EKBIS.CO, JAKARTA -- Perhimpunan Bantuan Hukum & HAM Indonesia (PBHI) mengkritik pedas penerbitan Perpu Cipta Kerja No. 2 Tahun 2022. PBHI menganggap dalih penerbitan aturan itu hanya akal-akalan Pemerintah saja.
PBHI menilai keadaan darurat negara yang menjadi dalih penerbitan Perpu itu tergolong tidak tepat, bahkan cenderung mengada-ngada. Perpu itu hadir dengan alasan kegentingan mendesak atas ancaman krisis ekonomi global dan kekosongan hukum sehingga diperlukan peraturan untuk mempermudah arus investasi.

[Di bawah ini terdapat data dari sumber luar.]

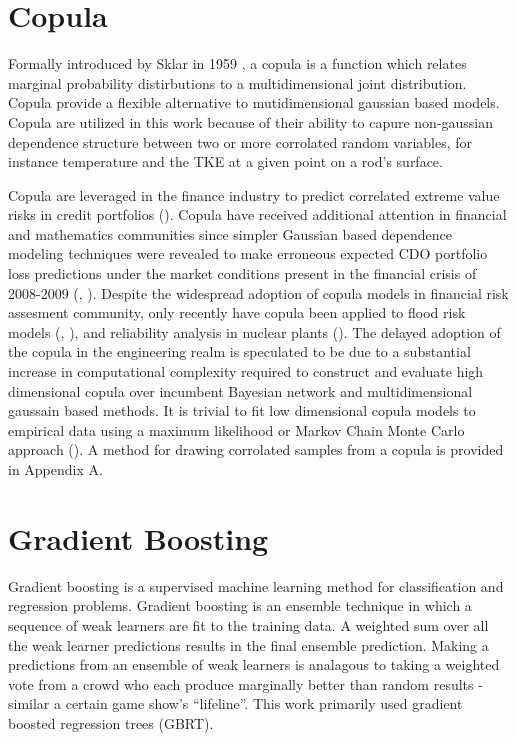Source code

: \section{Copula}

Formally introduced by Sklar in 1959 \citep{Sklar1959}, a copula is a function which relates marginal probability distirbutions to a multidimensional joint distribution.  Copula provide a flexible alternative to mutidimensional gaussian based models.  Copula are utilized in this work because of their ability to capure non-gaussian dependence structure between two or more corrolated random variables, for instance temperature and the TKE at a given point on a rod's surface.  

Copula are leveraged in the finance industry to
predict correlated extreme value risks in credit portfolios
(\citep{Geidosch2016}).  Copula have received additional attention in financial and mathematics communities since 
simpler Gaussian based dependence modeling techniques were revealed to make erroneous expected CDO portfolio loss predictions under the market conditions present in the financial crisis of
2008-2009 (\citep{MacKenzie2013}, \citep{Li2000}).  Despite the widespread adoption of copula models in financial risk assesment community, only recently have copula been applied to flood risk
models (\cite{Dupuis2007}, \cite{Ganguli2012}), and reliability analysis in nuclear plants
(\cite{Kelly2007}).  The delayed adoption of the copula in the
engineering realm is speculated to be due to a substantial increase in computational
complexity required to construct and evaluate high dimensional copula over
incumbent Bayesian network and multidimensional gaussain based methods.  
It is trivial to fit low dimensional copula models to empirical data
using a maximum likelihood or Markov Chain Monte Carlo approach (\cite{Jouini1996}).
A method for drawing corrolated samples from a copula is provided in Appendix A.

\section{Gradient Boosting}

Gradient boosting is a supervised machine learning method for classification and regression problems.  
Gradient boosting is an ensemble technique in which a sequence of weak learners are fit to the training data.  A weighted sum over all the weak learner predictions results in the final ensemble prediction.  Making a predictions from an ensemble of weak learners is analagous to taking a weighted vote from a crowd who each produce marginally better than random results - similar a certain game show's ``lifeline''.  This work primarily used gradient boosted regression trees (GBRT).

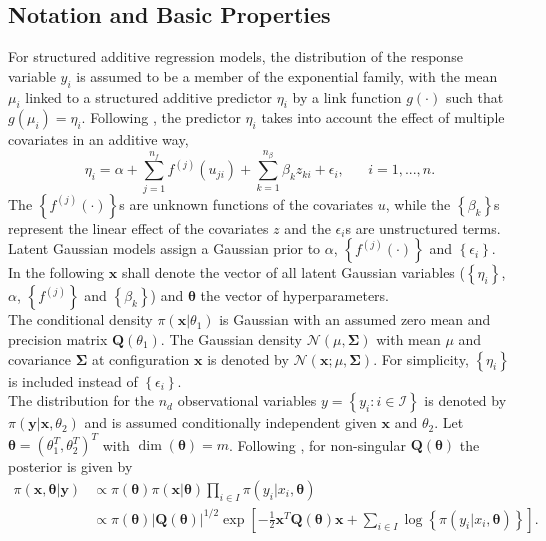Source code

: \subsection{Notation and Basic Properties}
\label{sec:notation}
For structured additive regression models, the distribution of the response variable $y_i$ is assumed to be a member of the exponential family, with the mean $\mu_i$ linked to a structured additive predictor $\eta_i$ by a link function $g\left(\cdot\right)$ such that $g\left(\mu_i\right)=\eta_i$. Following \cite{stone1985additive}, the predictor $\eta_i$  takes into account the effect of multiple covariates in an additive way,
\begin{equation}\label{eq:predictor}
    \eta_i=\alpha+\sum_{j=1}^{n_f}f^{(j)}\left(u_{ji}\right)+\sum_{k=1}^{n_{\beta}}\beta_kz_{ki}+\epsilon_i, \hspace{20pt}i=1,...,n.
\end{equation}
The $\left\lbrace f^{(j)}\left(\cdot\right)\right\rbrace$s are unknown functions of the covariates $u$, while the $\left\lbrace\beta_k\right\rbrace$s represent the linear effect of the covariates $z$ and the $\epsilon_i$s are unstructured terms. Latent Gaussian models assign a Gaussian prior to $\alpha$, $\left\lbrace f^{(j)}\left(\cdot\right)\right\rbrace$ and $\left\lbrace\epsilon_i\right\rbrace$. In the following $\pmb{x}$ shall denote the vector of all latent Gaussian variables ($\left\lbrace\eta_i\right\rbrace$, $\alpha$, $\left\lbrace f^{(j)}\right\rbrace$ and $\left\lbrace\beta_k\right\rbrace$) and $\pmb{\theta}$ the vector of hyperparameters.\\
The conditional density $\pi\left(\pmb{x}|\theta_1\right)$ is Gaussian with an assumed zero mean and precision matrix $\pmb{Q}\left(\theta_1\right)$. The Gaussian density $\mathcal{N}\left(\mu,\pmb{\Sigma}\right)$ with mean $\mu$ and covariance $\pmb{\Sigma}$ at configuration $\pmb{x}$ is denoted by $\mathcal{N}\left(\pmb{x};\mu,\pmb{\Sigma}\right)$. For simplicity, $\left\lbrace\eta_i\right\rbrace$ is included instead of $\left\lbrace\epsilon_i\right\rbrace$. \\
The distribution for the $n_d$ observational variables $y=\left\lbrace y_i:i\in\mathcal{I}\right\rbrace$ is denoted by $\pi\left(\pmb{y}|\pmb{x}, \theta_2\right)$ and is assumed conditionally independent given $\pmb{x}$ and $\theta_2$. Let $\pmb{\theta}=\left(\theta_1^T,\theta_2^T\right)^T$ with $\dim\left(\pmb{\theta}\right)=m$. Following \cite{rue2009approximate}, for non-singular $\pmb{Q}\left(\pmb{\theta}\right)$ the posterior is given by
\begin{align}
    \pi\left(\pmb{x},\pmb{\theta}|\pmb{y}\right)&\propto\pi\left(\pmb{\theta}\right)\pi\left(\pmb{x}|\pmb{\theta}\right)\prod_{i\in I}\pi\left(y_i|x_i,\pmb{\theta}\right) \nonumber\\
    &\propto \pi\left(\pmb{\theta}\right)\left|\pmb{Q}\left(\pmb{\theta}\right)\right|^{1/2}\exp\left[-\frac{1}{2}\pmb{x}^T\pmb{Q}\left(\pmb{\theta}\right)\pmb{x}+\sum_{i\in I}\log\left\lbrace\pi\left(y_i|x_i,\pmb{\theta}\right)\right\rbrace\right].
\end{align}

"Membaca kondisi ekonomi yang buruk mustinya berkaca pada kinerja Pemerintahan Jokowi yang ambruk. Pembentukan Perpu No. 2/2022 dalam ihwal kegentingan memaksa tidak memenuhi Ketentuan Pasal 22 ayat (1) UUD ‘45 dan Putusan MK No. 138/PUU-VII/2009," kata Ketua PBHI Julius Ibrani dalam keterangannya, Senin (9/1/2023).
PBHI menyebut alasan kegentingan mendesak dalam Perpu No 2/2022 menghilangkan sejumlah HAM dalam hal pemerintahan dan pembentukan peraturan perundang-undangan. Pertama, terjadi pelanggaran hak partisipasi rakyat dalam pemerintahan (Pasal 28 D ayat (3) UUD 45, Pasal 43 Ayat (2) dan Pasal 44 UU No. 39/1999 tentang HAM), karena tidak dapat memberikan masukan dan usulan.
Kedua, tertutupnya ruang partisipasi masyarakat juga menyebabkan terlanggarnya hak kebebasan berpendapat dan berekspresi (Pasal 28E Ayat (3) UUD 45, Pasal 23 Ayat (2) No. 39/1999 tentang HAM), serta hak untuk berkomunikasi dan memperoleh informasi (Pasal 28F UUD 45 dan Pasal 14 UU No. 39/1999 tentang HAM).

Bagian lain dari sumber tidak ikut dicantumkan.